If you wish to discuss Punctum, once you understand the concept, what should you do? Should you say, "Punctum" each time you need to, or should you say, "a certain something about them that makes them special to certain someones?" Frankly, I would find repeating a 12-word phrase each time I wanted to refer to a concept to be tiresome. Barthes could have chosen some other word, of course, but he didn't -- and it was his book.

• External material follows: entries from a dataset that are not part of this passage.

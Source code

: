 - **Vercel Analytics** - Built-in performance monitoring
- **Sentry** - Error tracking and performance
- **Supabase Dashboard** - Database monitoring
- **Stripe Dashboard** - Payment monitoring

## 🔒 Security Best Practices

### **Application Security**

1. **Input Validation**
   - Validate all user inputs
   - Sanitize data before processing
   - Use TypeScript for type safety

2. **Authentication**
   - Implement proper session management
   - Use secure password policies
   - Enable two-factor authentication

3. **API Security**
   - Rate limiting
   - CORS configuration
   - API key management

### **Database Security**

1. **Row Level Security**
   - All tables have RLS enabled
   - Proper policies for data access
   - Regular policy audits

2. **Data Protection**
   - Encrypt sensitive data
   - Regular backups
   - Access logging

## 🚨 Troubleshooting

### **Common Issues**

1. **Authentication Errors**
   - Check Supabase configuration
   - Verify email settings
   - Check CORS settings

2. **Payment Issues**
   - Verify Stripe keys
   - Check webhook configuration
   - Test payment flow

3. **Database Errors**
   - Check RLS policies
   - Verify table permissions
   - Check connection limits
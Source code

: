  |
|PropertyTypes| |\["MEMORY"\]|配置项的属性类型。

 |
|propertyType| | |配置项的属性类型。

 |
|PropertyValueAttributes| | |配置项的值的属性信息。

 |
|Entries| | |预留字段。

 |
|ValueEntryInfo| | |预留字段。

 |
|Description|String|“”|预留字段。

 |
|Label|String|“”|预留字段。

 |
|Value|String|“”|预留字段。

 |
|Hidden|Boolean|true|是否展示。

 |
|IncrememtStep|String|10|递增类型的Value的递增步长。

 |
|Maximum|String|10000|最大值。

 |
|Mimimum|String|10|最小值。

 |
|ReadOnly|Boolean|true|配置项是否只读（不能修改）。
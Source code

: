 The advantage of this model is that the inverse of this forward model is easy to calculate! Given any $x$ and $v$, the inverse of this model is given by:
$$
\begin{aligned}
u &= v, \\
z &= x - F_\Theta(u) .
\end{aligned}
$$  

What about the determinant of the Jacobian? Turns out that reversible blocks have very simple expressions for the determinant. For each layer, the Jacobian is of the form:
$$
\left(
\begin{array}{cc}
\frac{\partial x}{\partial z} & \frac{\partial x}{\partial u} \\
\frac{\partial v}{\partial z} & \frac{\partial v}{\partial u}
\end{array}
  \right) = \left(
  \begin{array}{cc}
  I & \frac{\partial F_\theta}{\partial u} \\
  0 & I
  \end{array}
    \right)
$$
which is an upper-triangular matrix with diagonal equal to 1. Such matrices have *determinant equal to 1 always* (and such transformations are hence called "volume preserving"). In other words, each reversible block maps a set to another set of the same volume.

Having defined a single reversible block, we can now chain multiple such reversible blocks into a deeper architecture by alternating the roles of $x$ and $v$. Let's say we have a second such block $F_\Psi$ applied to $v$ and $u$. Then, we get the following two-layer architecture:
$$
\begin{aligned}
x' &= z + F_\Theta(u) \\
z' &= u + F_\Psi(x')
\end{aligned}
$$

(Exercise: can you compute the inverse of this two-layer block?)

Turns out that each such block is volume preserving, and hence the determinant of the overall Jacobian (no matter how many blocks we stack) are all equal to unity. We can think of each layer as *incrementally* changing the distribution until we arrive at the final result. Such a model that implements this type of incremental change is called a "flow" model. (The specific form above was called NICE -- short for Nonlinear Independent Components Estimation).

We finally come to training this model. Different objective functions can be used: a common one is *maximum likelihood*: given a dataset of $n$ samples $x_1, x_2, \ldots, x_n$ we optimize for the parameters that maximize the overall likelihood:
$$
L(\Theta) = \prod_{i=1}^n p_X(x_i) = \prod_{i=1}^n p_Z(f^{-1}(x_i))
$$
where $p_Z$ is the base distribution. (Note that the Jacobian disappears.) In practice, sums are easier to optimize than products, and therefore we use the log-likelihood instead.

I found the concept of Punctum much more interesting than the second part of the book, which I thought was the commonplace part. Most people consciously experience what Barthes is talking about in Part II -- in fact, it's really the whole reason people take personal photos. Like Ken, I have a couple of personal photos like that, hanging from the wall a few feet from my writing desk.If I were to see Ken's photo of his wife, or if Ken were to see my photo of my daughter with a pumpkin, I think we might both recognize the quality of engagement in the photos.

But that is not Punctum. Punctum is something entirely different; I think there are a great many famous photographs that do not have Punctum, for either their creators or their viewers. Punctum has a shock to it. It's not something you anticipate or share with others. It doesn't give you a warm feeling (though I suppose it could.) It's a quality outside the expected, and it doesn't necessarily have any fixed meaning, even for the person it shocks. It is a quality that goes directly to an individual psychology, which is what makes it hard to discuss; it's there for you, but not for me, and vice versa. I do think most serious photographers experience it from time to time, though it maybe be a rare thing.

I just bought Ken's book for my Kobo e-reader, and it's great. Perfect way to sit out the snowstorm we are experiencing in Duluth right now. Nice find.

Thanks, Mike. I will read the essay. I too had trouble with the Barthes, even as I admire him, just as I did with Sontag's "On Photography". I think my main issue is that they both seem to be writing to hear themselves talk. They're clever more than profound in these essays. I was once called clever by a professor I really admired; it wasn't a compliment. Cut me to the quick, and it wasn't entirely true, but partly so, and that was bad enough.

A few weeks ago, I came across a cover of "Plastic Jesus" online by Justine Lucas and Jordan Finlay (https://www.youtube.com/watch?v=vVcDZLNW-gA), first time I'd heard the song in decades. That's exactly what I thought when I heard it, 'I wish I'd written that.'

Thank you, John Camp.

Thanks for sharing that.

Makes me wonder if Ken ever wrote a similar critique about Sontag, given how he started his essay. That would also be an interesting read.

I tried a quick search, but no useful results.

I haven't read Barthes but I own a copy of Sontag's book and I've tried to read it a couple of times. I keep giving up. What she's talking about strikes me as interesting to critics of photography but as a person who takes photographs she's talking about things which don't interest me.

I've got a couple of books by photographers about how they approach photography and the things in photographs which interest them. I've got a copy of Stephen Shore's "The Nature of Photographs" and what he says about photographs interests me. What Sontag says in her book doesn't interest me.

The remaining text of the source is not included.